Multi-lingual large voice generation model, providing inference, training and deployment full-stack ability.
https://funaudiollm.github.io/
Apache License 2.0
4.75k stars 480 forks source link

It is not the first attempt to involve supervised speech tokens into TTS models. #313

Open r666ay opened 3 weeks ago

r666ay commented 3 weeks ago

In the Cosyvoice paper (https://arxiv.org/pdf/2407.05407), the authors mentioned that To the best of our knowledge, this is the first attempt to involve supervised speech tokens into TTS models. However, WhisperSpeech (https://github.com/collabora/WhisperSpeech/issues/3) has used tokens quantized by VQ in the Whisper encoder, which is very similar to CosyVoice.
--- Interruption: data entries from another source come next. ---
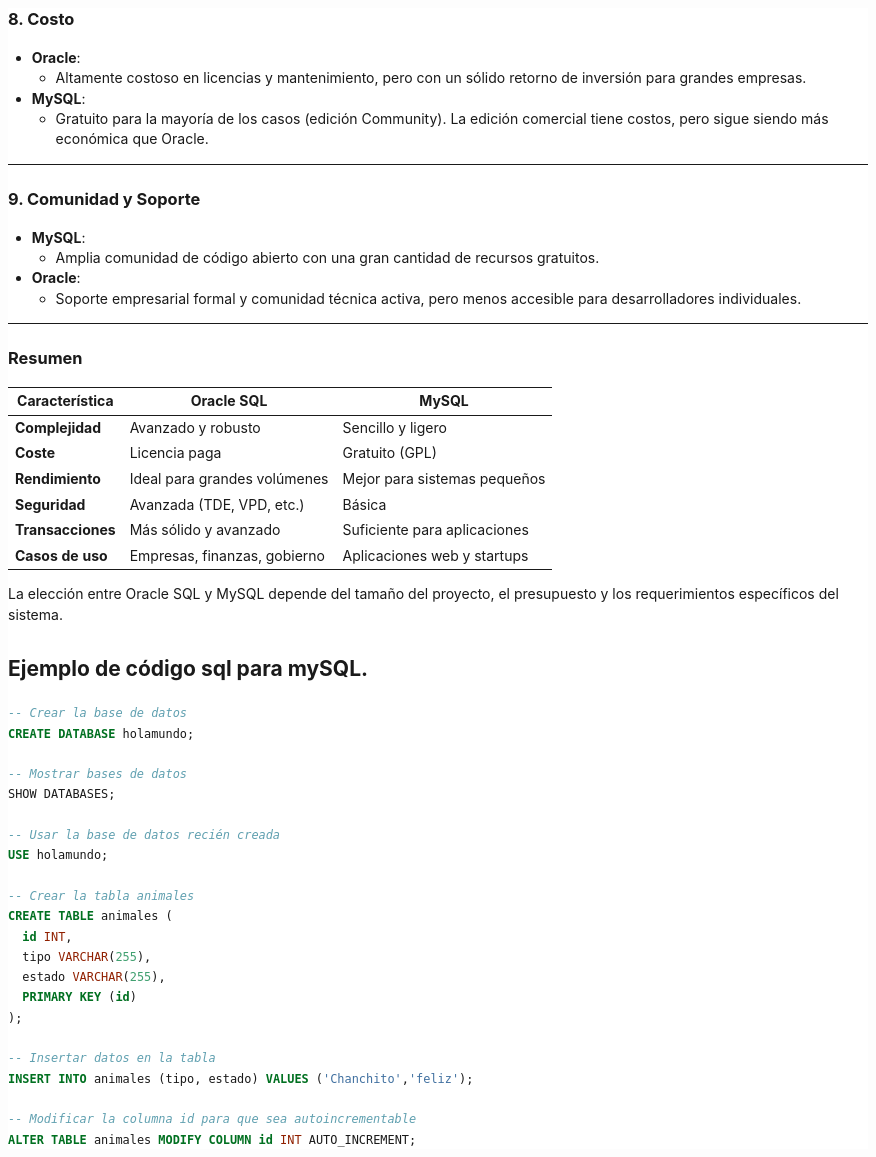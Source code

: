 
### **8\. Costo**

* **Oracle**:  
  * Altamente costoso en licencias y mantenimiento, pero con un sólido retorno de inversión para grandes empresas.  
* **MySQL**:  
  * Gratuito para la mayoría de los casos (edición Community). La edición comercial tiene costos, pero sigue siendo más económica que Oracle.

---

### **9\. Comunidad y Soporte**

* **MySQL**:  
  * Amplia comunidad de código abierto con una gran cantidad de recursos gratuitos.  
* **Oracle**:  
  * Soporte empresarial formal y comunidad técnica activa, pero menos accesible para desarrolladores individuales.

---

### **Resumen**

| Característica | Oracle SQL | MySQL |
| ----- | ----- | ----- |
| **Complejidad** | Avanzado y robusto | Sencillo y ligero |
| **Coste** | Licencia paga | Gratuito (GPL) |
| **Rendimiento** | Ideal para grandes volúmenes | Mejor para sistemas pequeños |
| **Seguridad** | Avanzada (TDE, VPD, etc.) | Básica |
| **Transacciones** | Más sólido y avanzado | Suficiente para aplicaciones |
| **Casos de uso** | Empresas, finanzas, gobierno | Aplicaciones web y startups |

La elección entre Oracle SQL y MySQL depende del tamaño del proyecto, el presupuesto y los requerimientos específicos del sistema.

## **Ejemplo de código sql para mySQL.**

```sql
-- Crear la base de datos
CREATE DATABASE holamundo;

-- Mostrar bases de datos
SHOW DATABASES;

-- Usar la base de datos recién creada
USE holamundo;

-- Crear la tabla animales
CREATE TABLE animales (
  id INT,
  tipo VARCHAR(255),
  estado VARCHAR(255),
  PRIMARY KEY (id)
);

-- Insertar datos en la tabla
INSERT INTO animales (tipo, estado) VALUES ('Chanchito','feliz');

-- Modificar la columna id para que sea autoincrementable
ALTER TABLE animales MODIFY COLUMN id INT AUTO_INCREMENT;
```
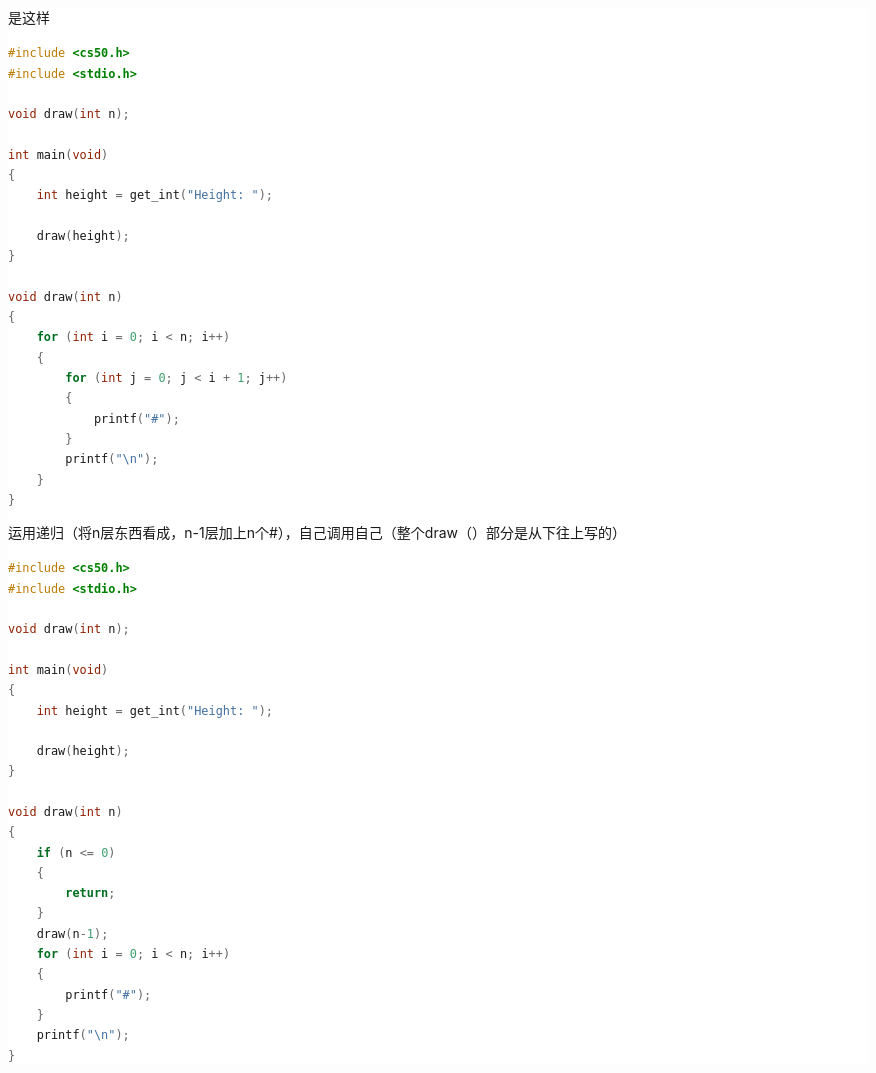 是这样

```c
#include <cs50.h>
#include <stdio.h>
  
void draw(int n);
  
int main(void)
{
    int height = get_int("Height: ");
  
    draw(height);
}
  
void draw(int n)
{
    for (int i = 0; i < n; i++)
    {
        for (int j = 0; j < i + 1; j++)
        {
            printf("#");
        }
        printf("\n");
    }
}
```

运用递归（将n层东西看成，n-1层加上n个#），自己调用自己（整个draw（）部分是从下往上写的）

```c
#include <cs50.h>
#include <stdio.h>

void draw(int n);

int main(void)
{
    int height = get_int("Height: ");

    draw(height);
}

void draw(int n)
{
    if (n <= 0)
    {
        return;
    }
    draw(n-1);
    for (int i = 0; i < n; i++)
    {
        printf("#");
    }
    printf("\n");
}
```
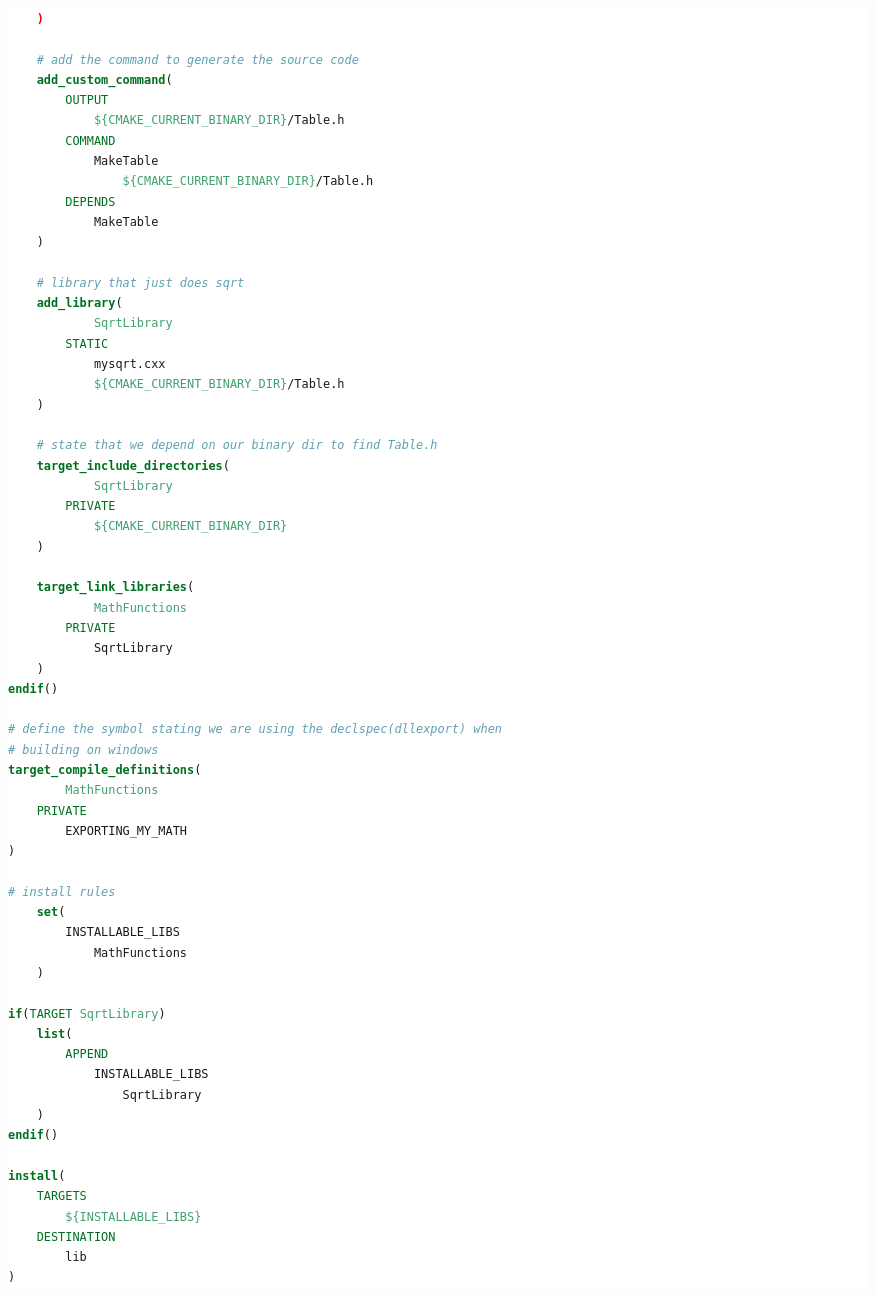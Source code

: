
 ```cmake
    )

    # add the command to generate the source code
    add_custom_command(
        OUTPUT
            ${CMAKE_CURRENT_BINARY_DIR}/Table.h
        COMMAND
            MakeTable
                ${CMAKE_CURRENT_BINARY_DIR}/Table.h
        DEPENDS
            MakeTable
    )

    # library that just does sqrt
    add_library(
            SqrtLibrary
        STATIC
            mysqrt.cxx
            ${CMAKE_CURRENT_BINARY_DIR}/Table.h
    )

    # state that we depend on our binary dir to find Table.h
    target_include_directories(
            SqrtLibrary
        PRIVATE
            ${CMAKE_CURRENT_BINARY_DIR}
    )

    target_link_libraries(
            MathFunctions
        PRIVATE
            SqrtLibrary
    )
endif()

# define the symbol stating we are using the declspec(dllexport) when
# building on windows
target_compile_definitions(
        MathFunctions
    PRIVATE
        EXPORTING_MY_MATH
)

# install rules
    set(
        INSTALLABLE_LIBS
            MathFunctions
    )

if(TARGET SqrtLibrary)
    list(
        APPEND
            INSTALLABLE_LIBS
                SqrtLibrary
    )
endif()

install(
    TARGETS
        ${INSTALLABLE_LIBS}
    DESTINATION
        lib
)
```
aluminumbox commented 2 weeks ago

yes, but whisper is more asr related, not used in tts scenario

r666ay commented 2 weeks ago

yes, but whisper is more asr related, not used in tts scenario

WhisperSpeech (https://github.com/collabora/WhisperSpeech/issues/3) initially quantize Whisper encoder embeddings into semantic tokens, and then train the text-to-semantic model and the semantic-to-acoustic model. WhisperSpeech system takes VQ-based semantic tokens as speech tokens in speech generation, which is similar with CosyVoice paper (https://arxiv.org/pdf/2407.05407). So the conclusion ( To the best of our knowledge, this is the first attempt to involve supervised speech tokens into TTS models ) may be need to correct. At last, thanks your great work on CosyVoice.